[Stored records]

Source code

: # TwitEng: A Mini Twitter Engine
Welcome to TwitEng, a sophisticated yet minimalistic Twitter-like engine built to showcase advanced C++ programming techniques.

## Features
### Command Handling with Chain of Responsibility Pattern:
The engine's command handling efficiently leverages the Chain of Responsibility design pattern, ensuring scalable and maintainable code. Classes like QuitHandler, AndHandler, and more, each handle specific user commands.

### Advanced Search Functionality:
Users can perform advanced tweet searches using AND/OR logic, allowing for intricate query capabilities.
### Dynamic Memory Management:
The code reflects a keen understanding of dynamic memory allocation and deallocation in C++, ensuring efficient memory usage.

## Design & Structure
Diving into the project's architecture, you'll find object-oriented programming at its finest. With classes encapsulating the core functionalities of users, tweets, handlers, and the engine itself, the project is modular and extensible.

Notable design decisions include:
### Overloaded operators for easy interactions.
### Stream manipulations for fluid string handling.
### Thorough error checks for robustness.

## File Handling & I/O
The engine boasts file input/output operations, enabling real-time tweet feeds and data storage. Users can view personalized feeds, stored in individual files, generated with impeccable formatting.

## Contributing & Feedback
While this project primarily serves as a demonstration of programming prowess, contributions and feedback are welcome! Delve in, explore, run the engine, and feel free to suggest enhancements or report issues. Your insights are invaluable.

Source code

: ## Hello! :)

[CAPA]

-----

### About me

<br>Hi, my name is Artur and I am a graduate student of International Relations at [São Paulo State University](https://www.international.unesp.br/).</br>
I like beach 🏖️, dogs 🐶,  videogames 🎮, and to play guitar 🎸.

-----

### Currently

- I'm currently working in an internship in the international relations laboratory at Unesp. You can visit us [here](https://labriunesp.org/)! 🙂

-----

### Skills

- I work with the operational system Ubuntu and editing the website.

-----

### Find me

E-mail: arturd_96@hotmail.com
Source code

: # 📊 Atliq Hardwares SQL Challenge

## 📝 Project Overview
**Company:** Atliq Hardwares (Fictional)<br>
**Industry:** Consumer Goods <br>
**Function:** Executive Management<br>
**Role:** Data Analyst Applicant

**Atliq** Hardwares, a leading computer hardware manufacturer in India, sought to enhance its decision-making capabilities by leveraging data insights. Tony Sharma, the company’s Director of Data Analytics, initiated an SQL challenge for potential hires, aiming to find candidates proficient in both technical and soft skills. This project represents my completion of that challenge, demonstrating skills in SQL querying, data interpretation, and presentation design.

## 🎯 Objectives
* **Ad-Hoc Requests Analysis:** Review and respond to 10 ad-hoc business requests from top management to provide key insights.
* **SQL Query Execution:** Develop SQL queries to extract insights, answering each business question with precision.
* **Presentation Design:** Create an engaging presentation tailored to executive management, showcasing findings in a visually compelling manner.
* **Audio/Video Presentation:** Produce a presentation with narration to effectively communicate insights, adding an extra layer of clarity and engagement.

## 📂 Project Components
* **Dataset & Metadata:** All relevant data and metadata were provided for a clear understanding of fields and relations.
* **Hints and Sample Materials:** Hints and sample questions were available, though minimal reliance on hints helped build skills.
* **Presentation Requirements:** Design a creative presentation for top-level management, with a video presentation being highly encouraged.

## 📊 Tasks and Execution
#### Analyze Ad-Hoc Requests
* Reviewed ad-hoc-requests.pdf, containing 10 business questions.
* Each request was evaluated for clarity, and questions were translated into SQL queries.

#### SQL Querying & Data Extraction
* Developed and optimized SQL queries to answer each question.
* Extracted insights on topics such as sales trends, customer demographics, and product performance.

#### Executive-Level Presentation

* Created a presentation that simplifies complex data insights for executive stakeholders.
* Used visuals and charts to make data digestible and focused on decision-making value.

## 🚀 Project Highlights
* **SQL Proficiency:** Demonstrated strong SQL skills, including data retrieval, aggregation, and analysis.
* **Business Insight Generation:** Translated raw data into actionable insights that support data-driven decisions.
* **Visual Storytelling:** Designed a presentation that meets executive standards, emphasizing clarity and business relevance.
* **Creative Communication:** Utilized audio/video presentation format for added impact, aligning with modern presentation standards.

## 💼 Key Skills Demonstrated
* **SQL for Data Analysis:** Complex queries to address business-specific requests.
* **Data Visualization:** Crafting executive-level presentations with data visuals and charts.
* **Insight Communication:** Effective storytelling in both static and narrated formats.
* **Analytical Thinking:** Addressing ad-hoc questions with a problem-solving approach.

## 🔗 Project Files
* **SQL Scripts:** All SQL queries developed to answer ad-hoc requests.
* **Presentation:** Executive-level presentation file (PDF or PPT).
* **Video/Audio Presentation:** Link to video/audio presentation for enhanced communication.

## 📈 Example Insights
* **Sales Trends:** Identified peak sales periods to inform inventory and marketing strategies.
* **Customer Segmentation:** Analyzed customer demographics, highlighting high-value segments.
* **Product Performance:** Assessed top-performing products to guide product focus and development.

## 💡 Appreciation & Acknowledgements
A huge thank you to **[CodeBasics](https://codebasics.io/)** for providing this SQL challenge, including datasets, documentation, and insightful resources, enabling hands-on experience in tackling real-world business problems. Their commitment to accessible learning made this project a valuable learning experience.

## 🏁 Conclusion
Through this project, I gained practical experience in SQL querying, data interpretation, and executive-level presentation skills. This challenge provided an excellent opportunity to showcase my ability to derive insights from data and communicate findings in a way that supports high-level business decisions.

**About this task:**
Filter the records for lines holding the string "into". Copy each one.

**Task response:**
Diving into the project's architecture, you'll find object-oriented programming at its finest. With classes encapsulating the core functionalities of users, tweets, handlers, and the engine itself, the project is modular and extensible.
* Each request was evaluated for clarity, and questions were translated into SQL queries.
* **Business Insight Generation:** Translated raw data into actionable insights that support data-driven decisions.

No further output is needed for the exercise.